Alla confessione estorta si aggiunsero alcuni indumenti insanguinati che la polizia annunciò di aver trovato – ma solo 14 mesi dopo l’omicidio – nella fabbrica di miso (un condimento a base di soia fermentata) dove Hakamada lavorava. Secondo la polizia gli indumenti sarebbero stati immersi in una cisterna di soia per tutto quel tempo, ma nonostante questo avrebbero mantenuto le macchie di sangue. Inoltre i vestiti erano più piccoli della taglia portata da Hakamada, ma l’accusa disse che si erano ristretti perché immersi nel liquido della cisterna. Hakamada fu condannato a morte nel settembre 1968, nonostante le accuse fossero piene di incongruenze. Non ci furono mai altre persone sospettate.

Il Giappone ha un tasso di criminalità molto basso e ha un tasso di incarcerazione notevolmente minore rispetto ai paesi occidentali: 36 condannati ogni 100.000 abitanti, contro i 505 degli Stati Uniti o i 96 dell’Italia.
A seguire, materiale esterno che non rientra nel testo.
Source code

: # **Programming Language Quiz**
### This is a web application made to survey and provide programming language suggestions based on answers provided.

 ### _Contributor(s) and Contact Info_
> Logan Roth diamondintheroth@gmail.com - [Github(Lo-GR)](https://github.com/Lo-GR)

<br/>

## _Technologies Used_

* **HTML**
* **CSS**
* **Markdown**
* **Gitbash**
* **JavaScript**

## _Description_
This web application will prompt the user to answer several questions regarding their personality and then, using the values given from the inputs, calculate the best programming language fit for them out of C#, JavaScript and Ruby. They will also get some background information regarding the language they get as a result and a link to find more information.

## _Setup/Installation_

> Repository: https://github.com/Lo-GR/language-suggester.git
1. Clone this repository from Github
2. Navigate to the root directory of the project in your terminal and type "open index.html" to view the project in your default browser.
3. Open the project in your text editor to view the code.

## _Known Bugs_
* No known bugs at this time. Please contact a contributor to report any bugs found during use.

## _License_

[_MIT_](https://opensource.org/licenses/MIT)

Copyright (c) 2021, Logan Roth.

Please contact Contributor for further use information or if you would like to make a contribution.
Il tasso di condanne però è vicino al 99 per cento dei processi: in parte perché vengono portati in aula quasi unicamente casi in cui il colpevole sia piuttosto chiaro, ma l’abitudine culturale a considerare gli imputati quasi certamente colpevoli provoca enormi storture nel sistema giudiziario, sempre più denunciate negli ultimi decenni e a cui si sta cercando di mettere riparo.
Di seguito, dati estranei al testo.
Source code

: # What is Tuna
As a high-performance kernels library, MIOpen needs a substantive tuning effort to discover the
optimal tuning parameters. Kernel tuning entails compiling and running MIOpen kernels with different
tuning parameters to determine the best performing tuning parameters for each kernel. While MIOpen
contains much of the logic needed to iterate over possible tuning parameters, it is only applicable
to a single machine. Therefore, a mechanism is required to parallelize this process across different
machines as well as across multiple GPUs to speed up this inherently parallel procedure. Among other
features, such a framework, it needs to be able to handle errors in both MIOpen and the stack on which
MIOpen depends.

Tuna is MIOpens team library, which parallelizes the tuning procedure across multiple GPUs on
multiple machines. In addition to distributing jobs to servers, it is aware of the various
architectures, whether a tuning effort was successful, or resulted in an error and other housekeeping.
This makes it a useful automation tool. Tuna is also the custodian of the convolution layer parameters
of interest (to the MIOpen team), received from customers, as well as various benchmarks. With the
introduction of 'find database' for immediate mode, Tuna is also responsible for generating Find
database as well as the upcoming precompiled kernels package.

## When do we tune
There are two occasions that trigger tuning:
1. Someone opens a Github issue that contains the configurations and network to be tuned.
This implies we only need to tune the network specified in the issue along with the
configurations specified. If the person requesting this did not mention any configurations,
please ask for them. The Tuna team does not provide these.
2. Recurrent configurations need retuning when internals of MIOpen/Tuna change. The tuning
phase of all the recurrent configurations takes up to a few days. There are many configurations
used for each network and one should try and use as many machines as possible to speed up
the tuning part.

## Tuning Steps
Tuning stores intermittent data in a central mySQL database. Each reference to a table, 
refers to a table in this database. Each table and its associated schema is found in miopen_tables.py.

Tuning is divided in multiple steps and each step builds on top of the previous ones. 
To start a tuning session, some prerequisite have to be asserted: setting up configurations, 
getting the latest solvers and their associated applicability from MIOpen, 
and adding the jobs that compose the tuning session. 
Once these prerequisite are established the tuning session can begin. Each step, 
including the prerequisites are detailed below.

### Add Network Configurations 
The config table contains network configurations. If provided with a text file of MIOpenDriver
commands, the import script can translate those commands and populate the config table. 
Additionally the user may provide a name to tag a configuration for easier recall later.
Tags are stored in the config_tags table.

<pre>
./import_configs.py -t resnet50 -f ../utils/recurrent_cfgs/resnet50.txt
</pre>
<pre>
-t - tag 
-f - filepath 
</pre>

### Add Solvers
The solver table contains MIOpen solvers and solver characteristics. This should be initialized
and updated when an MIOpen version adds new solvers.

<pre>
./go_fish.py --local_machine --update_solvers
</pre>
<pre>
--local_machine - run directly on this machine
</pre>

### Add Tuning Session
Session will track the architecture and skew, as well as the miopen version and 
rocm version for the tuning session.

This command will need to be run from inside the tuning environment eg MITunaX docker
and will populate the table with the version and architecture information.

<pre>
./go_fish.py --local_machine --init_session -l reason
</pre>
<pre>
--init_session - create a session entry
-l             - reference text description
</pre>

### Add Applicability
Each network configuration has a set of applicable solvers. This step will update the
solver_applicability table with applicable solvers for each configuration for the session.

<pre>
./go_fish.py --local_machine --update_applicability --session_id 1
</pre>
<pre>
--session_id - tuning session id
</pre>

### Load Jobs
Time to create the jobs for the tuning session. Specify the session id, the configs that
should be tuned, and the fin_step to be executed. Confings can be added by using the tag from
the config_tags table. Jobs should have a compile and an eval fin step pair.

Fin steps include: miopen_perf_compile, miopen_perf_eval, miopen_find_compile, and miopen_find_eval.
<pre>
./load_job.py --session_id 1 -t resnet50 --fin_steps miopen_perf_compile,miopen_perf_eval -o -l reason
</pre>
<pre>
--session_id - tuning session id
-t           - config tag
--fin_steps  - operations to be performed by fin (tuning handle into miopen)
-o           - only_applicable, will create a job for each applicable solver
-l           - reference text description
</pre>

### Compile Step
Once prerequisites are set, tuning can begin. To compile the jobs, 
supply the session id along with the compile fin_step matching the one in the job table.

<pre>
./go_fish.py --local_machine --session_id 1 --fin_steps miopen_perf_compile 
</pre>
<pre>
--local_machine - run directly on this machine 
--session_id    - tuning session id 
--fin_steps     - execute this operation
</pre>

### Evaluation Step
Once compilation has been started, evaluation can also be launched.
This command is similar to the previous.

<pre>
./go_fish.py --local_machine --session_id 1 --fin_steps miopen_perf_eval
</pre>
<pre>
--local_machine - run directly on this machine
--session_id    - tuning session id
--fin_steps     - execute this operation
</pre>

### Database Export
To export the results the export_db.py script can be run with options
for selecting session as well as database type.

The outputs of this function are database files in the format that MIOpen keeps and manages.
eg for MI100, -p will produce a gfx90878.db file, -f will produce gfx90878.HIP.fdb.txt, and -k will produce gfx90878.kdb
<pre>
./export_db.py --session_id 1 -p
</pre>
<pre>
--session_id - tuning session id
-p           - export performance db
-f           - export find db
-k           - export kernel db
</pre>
La storia di Hakamada è diventata un esempio di queste storture e dei loro effetti: la sua condanna fu ratificata in secondo grado dall’Alta Corte di Tokyo e infine dalla Corte Suprema nel 1980. Subito dopo il verdetto definitivo, Hakamada venne trasferito nel braccio della morte. In Giappone l’esecuzione della condanna a morte può avvenire senza preavviso per il condannato, la famiglia o i suoi legali. Il detenuto viene a sapere della sua prossima uccisione solo poche ore prima della stessa e vive prevalentemente in una cella singola, in quasi totale isolamento. Per oltre 40 anni per Hakamada ogni giorno poteva essere l’ultimo, cosa che ha con ogni probabilità contribuito alla degenerazione delle sue condizioni mentali.
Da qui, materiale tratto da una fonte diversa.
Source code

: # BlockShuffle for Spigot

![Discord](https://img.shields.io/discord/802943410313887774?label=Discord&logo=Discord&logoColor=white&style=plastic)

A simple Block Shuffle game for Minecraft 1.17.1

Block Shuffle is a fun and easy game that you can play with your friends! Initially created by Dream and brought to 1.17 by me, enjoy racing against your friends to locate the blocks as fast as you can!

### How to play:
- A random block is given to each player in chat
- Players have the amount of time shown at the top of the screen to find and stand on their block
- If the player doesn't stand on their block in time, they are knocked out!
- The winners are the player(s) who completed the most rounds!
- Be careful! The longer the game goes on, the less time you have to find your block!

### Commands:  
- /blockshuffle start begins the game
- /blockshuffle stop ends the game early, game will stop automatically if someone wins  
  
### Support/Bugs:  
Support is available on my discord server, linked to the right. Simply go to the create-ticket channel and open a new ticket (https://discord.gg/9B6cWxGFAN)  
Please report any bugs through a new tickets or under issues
Subito dopo la condanna definitiva cominciò la battaglia legale per ottenere un nuovo processo, divenuta più intensa e sostenuta a livello internazionale negli anni Duemila. Nel 2008 i suoi legali ottennero infine che il sangue ritrovato sugli indumenti fosse sottoposto a un test del DNA: risultò non compatibile con quello del condannato e delle vittime. Hakamada fu scarcerato in attesa di un nuovo processo nel 2014, ma nel 2018 l’Alta Corte di Tokyo dichiarò il test del DNA non ammissibile. La Corte Suprema ha accolto l’appello della difesa nel 2020, invitando l’Alta Corte di Tokyo a valutare se celebrare un nuovo processo: indipendentemente dagli esiti del test del DNA, bisogna stabilire se è possibile che le macchie di sangue siano rimaste intatte dopo l’immersione nella soia per 14 mesi.

Hakamada attende la decisione finale in compagnia della sorella maggiore Hideko, oggi novantenne: quest’ultima sostiene che dopo la liberazione le sue condizioni di salute siano lievemente migliorate, anche se «vive nel suo mondo e non sembra rendersi conto di quanto accade intorno a lui».